DATASET RECORDS Start Marker
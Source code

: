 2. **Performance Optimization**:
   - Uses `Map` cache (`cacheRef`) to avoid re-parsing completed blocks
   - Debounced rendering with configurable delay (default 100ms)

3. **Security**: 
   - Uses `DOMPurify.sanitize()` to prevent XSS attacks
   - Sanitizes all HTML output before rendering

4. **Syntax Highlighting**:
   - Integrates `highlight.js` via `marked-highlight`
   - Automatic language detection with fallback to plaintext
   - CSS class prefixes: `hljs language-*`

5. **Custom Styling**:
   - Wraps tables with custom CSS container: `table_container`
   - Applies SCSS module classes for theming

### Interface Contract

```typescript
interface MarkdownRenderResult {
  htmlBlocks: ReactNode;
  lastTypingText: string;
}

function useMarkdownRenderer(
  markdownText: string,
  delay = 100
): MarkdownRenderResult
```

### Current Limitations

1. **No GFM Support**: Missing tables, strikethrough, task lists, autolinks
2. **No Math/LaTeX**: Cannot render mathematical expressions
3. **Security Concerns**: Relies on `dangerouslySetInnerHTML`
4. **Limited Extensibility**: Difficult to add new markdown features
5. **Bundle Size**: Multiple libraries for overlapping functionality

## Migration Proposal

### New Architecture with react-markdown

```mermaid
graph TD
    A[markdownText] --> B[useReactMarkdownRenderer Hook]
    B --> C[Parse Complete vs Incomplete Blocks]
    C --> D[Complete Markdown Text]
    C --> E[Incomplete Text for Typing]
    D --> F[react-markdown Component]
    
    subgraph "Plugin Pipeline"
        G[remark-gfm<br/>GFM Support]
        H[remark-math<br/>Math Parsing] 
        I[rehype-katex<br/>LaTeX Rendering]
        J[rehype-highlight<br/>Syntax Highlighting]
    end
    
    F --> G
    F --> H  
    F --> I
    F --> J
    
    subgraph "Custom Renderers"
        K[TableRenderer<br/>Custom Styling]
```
DATASET RECORDS End Marker
DATASET RECORDS Start Marker
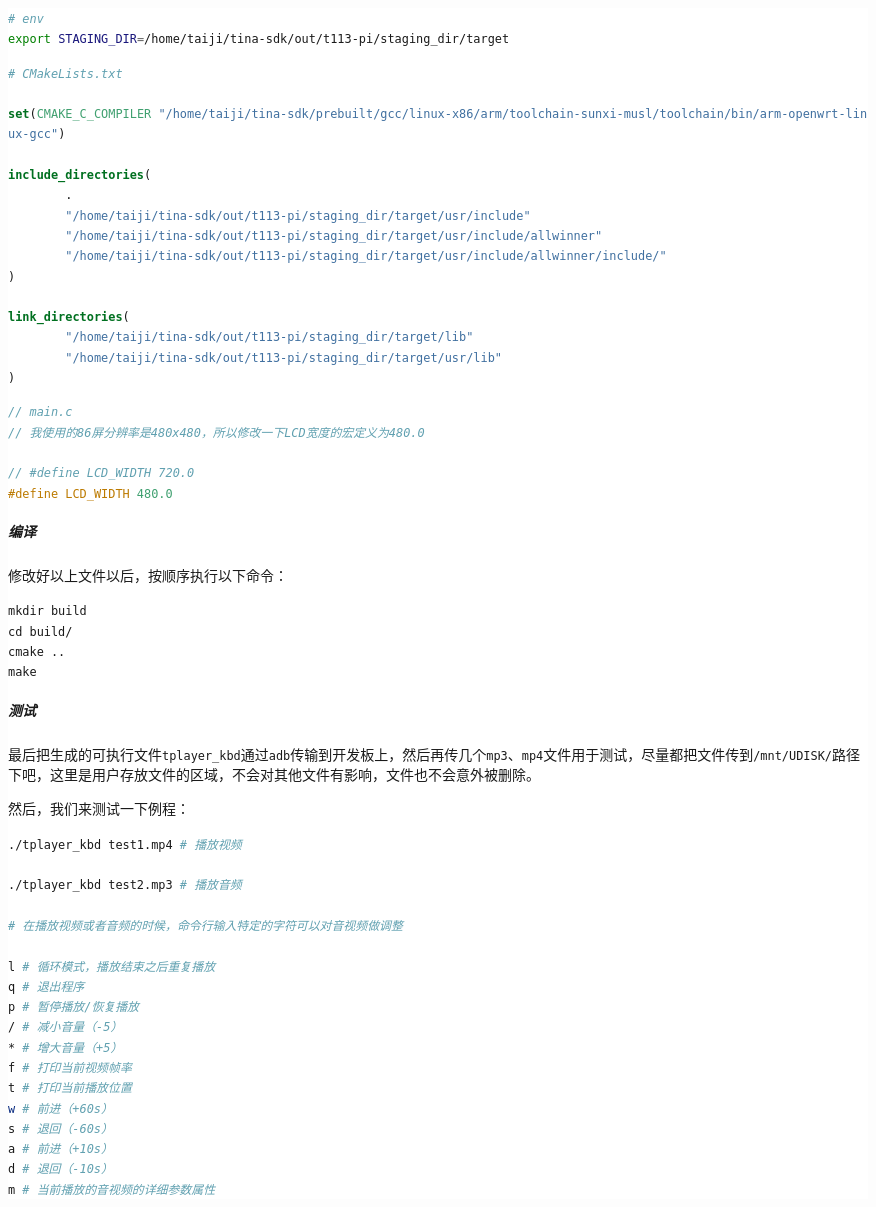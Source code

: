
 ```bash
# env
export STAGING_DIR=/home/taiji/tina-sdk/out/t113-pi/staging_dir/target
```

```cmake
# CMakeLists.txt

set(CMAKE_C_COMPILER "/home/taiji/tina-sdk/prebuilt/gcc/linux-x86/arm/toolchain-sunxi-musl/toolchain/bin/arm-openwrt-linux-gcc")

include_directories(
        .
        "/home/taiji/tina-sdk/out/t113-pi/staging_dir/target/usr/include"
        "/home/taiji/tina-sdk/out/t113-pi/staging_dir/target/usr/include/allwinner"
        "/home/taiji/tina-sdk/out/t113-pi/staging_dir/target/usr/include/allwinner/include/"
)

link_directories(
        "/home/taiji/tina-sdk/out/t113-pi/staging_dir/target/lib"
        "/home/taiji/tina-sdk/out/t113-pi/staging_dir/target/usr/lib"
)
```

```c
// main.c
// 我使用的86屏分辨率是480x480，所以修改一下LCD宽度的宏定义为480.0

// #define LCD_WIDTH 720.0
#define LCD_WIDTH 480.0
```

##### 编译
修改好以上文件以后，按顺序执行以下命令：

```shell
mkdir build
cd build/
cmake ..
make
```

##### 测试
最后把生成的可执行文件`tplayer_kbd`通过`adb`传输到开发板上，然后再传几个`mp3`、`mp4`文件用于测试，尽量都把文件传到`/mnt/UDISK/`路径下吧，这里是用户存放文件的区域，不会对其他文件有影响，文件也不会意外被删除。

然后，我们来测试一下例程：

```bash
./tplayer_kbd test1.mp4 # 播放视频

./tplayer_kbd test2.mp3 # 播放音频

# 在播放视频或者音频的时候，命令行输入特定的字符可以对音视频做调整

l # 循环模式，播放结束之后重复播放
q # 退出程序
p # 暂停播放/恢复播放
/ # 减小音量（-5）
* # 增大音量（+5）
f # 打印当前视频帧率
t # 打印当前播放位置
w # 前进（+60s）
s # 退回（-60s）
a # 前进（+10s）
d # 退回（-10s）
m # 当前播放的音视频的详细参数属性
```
DATASET RECORDS End Marker
■ THE PROBLEM ■
If a line in the records above has the word "string", copy it.

■ FINISHED EXERCISE ■
  lastTypingText: string;
  markdownText: string,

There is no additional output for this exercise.